Si tu mourais...
de Florian Zeller

critiqué par Jean Meurtrier, le 20 avril 2007
(Tilff - 49 ans)


La note:  étoiles
La vodka du diable
Anne Wender vient de perdre son mari Pierre, écrivain, dans un accident de voiture alors qu’il se rendait à Nice. Elle tente de faire son deuil en rangeant le bureau de son époux disparu, espérant que cela puisse l’aider à tourner la page. Au contraire, elle découvre à cette occasion des notes sur une pièce de théâtre en gestation. C’est l’histoire d’un écrivain marié qui vit une idylle avec une jeune et belle comédienne. Ce genre d’aventure est tendance dans le petit monde artistique de la bourgeoisie parisienne.
Le scénario mettant en scène un personnage principal si conforme à feu son mari déterre les doutes latents qu’elle couvait à son propos peu avant sa mort. L’aurait-il trompée? Afin de répondre à cette question, elle fait appel à ses souvenirs, et à Daniel aussi, le meilleur ami de Pierre. Ce dernier tente de la rassurer, ce qu’il ne réussit qu’à moitié. Anne persévère, elle veut éventrer ce qu’il lui apparaît comme un mensonge flagrant à l’actif de Pierre.
Elle décide de contacter l’actrice Laura Dame qui est mentionnée dans les notes relatives à la pièce. Elle la soupçonne d’être la maîtresse de son mari. On la sent prête à pardonner, mais elle tient à savoir. Cependant la vérité n’éclate pas si facilement. Les lacunes de cette enquête stimulent l’imagination d’Anne. Elle verse doucement dans une paranoïa alimentée par la peur de l’abandon. Si seulement Pierre était présent pour s’expliquer…

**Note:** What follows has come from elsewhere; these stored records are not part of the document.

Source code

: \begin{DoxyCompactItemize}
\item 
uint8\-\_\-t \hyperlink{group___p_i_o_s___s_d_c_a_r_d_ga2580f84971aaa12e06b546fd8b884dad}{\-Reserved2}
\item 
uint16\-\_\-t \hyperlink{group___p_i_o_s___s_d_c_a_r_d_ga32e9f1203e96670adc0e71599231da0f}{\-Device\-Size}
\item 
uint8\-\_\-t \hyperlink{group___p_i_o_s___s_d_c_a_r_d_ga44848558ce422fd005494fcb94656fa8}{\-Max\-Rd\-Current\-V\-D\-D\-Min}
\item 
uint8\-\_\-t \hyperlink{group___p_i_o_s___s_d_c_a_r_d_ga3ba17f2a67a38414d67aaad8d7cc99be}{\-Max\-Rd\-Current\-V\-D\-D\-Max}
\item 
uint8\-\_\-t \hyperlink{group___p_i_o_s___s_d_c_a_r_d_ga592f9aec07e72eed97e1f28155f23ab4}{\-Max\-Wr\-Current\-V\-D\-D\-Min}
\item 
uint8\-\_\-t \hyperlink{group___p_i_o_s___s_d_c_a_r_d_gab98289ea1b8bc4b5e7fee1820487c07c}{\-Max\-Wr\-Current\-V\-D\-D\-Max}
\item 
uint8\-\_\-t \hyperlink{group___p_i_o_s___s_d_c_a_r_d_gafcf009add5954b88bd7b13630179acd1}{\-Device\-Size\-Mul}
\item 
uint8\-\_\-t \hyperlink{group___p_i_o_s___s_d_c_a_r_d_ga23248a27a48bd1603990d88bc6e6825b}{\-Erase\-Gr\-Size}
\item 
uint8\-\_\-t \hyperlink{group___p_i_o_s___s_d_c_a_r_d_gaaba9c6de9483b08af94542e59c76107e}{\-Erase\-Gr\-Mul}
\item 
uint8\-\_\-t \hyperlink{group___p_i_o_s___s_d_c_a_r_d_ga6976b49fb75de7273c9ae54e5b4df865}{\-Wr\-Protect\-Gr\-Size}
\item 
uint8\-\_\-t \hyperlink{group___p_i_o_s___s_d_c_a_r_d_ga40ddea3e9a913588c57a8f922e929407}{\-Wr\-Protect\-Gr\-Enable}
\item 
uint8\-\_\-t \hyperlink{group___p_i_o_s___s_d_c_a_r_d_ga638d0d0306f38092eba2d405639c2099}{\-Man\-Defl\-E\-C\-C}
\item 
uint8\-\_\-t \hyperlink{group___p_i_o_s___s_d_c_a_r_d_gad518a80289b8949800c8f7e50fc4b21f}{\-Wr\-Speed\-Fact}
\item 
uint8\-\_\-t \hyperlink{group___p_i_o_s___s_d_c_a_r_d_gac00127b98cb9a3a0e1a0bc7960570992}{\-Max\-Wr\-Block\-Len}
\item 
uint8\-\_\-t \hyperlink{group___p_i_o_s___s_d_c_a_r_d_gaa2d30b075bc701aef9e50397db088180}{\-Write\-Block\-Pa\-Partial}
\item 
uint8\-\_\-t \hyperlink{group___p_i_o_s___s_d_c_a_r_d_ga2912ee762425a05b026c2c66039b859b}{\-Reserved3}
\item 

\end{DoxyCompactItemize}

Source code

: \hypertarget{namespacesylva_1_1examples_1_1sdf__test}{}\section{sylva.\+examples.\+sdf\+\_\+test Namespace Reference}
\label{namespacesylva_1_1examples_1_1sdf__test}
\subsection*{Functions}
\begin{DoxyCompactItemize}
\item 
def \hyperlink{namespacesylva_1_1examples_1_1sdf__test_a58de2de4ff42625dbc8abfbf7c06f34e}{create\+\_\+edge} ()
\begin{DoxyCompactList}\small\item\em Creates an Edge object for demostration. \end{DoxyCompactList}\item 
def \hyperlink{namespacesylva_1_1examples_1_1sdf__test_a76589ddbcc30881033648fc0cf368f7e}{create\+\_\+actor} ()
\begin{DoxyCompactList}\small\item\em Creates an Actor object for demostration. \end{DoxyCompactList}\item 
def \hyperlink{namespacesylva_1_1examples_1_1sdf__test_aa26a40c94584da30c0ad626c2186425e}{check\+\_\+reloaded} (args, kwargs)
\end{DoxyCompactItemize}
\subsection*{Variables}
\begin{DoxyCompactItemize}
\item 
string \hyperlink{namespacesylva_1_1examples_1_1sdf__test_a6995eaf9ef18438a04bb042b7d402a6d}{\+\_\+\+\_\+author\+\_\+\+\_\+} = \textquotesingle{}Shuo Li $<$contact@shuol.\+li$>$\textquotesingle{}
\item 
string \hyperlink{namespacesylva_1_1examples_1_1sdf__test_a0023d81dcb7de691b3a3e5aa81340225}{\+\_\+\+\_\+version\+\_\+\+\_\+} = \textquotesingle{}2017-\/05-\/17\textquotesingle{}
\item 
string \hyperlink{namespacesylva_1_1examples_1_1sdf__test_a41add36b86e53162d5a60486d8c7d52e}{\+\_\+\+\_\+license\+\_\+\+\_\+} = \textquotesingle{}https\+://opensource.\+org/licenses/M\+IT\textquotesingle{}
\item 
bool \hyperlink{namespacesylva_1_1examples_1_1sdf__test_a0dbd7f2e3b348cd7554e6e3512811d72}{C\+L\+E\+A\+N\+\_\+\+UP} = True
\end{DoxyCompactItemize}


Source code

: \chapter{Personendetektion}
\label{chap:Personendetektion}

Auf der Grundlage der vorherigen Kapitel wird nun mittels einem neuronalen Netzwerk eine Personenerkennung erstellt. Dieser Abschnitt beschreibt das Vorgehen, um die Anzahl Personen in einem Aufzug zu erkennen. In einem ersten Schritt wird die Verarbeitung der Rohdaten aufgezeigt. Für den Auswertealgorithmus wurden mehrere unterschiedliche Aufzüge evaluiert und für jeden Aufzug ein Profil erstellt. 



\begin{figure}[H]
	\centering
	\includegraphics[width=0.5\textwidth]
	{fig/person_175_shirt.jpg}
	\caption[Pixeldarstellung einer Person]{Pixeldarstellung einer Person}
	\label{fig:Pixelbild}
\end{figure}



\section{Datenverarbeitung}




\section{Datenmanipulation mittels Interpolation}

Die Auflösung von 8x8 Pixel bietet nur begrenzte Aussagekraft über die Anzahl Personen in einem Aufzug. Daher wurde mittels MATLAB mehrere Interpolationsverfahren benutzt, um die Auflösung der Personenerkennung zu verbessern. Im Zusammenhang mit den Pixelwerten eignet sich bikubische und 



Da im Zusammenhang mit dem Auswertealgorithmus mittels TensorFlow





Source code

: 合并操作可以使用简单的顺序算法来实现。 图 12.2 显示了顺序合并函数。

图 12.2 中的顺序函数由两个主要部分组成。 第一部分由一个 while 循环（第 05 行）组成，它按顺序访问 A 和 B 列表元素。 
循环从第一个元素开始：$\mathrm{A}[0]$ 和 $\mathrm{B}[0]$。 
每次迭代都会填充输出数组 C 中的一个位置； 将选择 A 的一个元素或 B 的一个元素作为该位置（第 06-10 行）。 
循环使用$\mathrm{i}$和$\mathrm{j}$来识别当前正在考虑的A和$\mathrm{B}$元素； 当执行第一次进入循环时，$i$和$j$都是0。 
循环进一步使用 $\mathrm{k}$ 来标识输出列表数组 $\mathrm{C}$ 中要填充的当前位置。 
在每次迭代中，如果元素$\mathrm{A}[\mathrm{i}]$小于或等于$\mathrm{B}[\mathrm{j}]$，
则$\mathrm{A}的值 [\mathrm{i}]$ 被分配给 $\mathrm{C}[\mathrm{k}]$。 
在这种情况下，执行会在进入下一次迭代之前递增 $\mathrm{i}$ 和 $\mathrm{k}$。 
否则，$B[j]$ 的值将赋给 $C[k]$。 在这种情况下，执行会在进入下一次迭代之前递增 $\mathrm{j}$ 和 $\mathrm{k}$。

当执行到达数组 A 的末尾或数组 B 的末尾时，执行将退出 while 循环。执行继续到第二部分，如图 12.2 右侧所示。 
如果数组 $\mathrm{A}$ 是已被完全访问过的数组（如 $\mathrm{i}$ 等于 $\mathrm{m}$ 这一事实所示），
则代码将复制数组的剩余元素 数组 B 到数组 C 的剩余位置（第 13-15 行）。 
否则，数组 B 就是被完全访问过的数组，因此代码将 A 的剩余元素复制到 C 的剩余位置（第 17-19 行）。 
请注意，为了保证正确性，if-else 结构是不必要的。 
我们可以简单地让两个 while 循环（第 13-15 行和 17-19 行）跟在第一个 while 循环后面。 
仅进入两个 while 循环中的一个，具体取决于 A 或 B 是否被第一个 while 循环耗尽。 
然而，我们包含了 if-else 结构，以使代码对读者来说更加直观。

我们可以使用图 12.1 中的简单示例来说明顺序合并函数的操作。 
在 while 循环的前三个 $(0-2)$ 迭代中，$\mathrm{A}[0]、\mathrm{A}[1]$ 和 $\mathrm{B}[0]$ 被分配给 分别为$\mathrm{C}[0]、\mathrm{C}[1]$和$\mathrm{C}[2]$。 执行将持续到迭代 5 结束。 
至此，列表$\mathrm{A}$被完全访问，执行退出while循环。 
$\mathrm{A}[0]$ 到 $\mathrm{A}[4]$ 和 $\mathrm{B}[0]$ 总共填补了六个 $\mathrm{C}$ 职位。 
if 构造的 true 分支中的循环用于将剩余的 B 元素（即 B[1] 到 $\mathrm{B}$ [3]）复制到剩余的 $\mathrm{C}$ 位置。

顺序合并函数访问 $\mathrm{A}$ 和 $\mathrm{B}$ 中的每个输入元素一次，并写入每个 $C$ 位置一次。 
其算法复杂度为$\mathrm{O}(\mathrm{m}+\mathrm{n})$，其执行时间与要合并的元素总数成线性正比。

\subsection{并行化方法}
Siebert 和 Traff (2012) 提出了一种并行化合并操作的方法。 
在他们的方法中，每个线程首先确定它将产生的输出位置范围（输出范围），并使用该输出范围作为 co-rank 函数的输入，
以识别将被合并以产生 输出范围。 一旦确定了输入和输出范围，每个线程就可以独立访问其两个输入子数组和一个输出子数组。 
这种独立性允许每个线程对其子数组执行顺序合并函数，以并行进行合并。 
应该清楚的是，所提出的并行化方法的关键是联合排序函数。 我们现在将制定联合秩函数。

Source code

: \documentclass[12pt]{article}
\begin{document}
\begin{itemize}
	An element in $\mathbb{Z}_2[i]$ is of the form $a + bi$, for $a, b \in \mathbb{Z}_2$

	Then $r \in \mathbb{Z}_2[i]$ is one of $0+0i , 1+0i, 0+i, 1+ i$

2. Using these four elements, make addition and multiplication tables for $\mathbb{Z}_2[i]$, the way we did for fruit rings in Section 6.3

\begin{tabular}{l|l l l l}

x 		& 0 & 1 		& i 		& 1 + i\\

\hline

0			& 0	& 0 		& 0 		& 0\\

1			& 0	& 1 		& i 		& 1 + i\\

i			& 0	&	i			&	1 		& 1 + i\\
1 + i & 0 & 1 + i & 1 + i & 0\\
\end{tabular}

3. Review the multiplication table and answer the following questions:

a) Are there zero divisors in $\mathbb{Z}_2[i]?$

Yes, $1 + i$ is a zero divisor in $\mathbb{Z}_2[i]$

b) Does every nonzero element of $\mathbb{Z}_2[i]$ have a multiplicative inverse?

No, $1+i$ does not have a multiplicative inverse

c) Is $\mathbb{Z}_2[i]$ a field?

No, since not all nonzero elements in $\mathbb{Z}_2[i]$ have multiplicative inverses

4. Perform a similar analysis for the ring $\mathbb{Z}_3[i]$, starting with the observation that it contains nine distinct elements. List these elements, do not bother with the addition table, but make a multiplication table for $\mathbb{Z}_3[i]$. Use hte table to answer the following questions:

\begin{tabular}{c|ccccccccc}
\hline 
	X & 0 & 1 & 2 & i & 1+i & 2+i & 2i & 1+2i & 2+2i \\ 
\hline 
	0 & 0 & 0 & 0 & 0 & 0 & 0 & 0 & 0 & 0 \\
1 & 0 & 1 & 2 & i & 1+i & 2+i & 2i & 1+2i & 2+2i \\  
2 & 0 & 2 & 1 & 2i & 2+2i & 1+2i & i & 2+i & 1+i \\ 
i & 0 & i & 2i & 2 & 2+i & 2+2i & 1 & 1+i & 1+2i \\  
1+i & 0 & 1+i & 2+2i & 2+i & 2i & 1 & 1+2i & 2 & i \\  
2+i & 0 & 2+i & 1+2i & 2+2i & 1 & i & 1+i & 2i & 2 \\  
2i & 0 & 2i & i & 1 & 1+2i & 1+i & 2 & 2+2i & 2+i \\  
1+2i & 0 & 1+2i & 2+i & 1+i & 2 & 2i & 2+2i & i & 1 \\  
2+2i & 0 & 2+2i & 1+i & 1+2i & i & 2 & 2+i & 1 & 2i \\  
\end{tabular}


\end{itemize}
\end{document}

Cette pièce au titre digne de Marc Lévy approche des thèmes comme la mort, le mensonge ou la vérité fuyante. Mais avant d’aborder le fond, je tiens à manifester mon agacement à propos de l’inattention récurrente des protagonistes, volontaire ou non, qui encombre les dialogues de répétitions et de brèves interrogations. Il s’agit parfois d’esquives pour éviter des sujets embarrassants, mais des fois ce serait plutôt Alzheimer… ou simplement du remplissage. Quoi qu’il en soit, ce phénomène trop fréquent surcharge les échanges. Jouée, la pièce est peut-être plus digeste que lue.
La reconstitution des faits est confuse en raison des pseudo-vérités qui se suivent et se contredisent. S’il est difficile de percevoir ce que pensent les personnages, ces derniers n’en sont pas pour autant complexes. Daniel est d’ailleurs particulièrement insipide. En comparaison, l’univers des «Grandes occasions» de Bernard Slade m’a paru autrement plus riche avec seulement deux acteurs.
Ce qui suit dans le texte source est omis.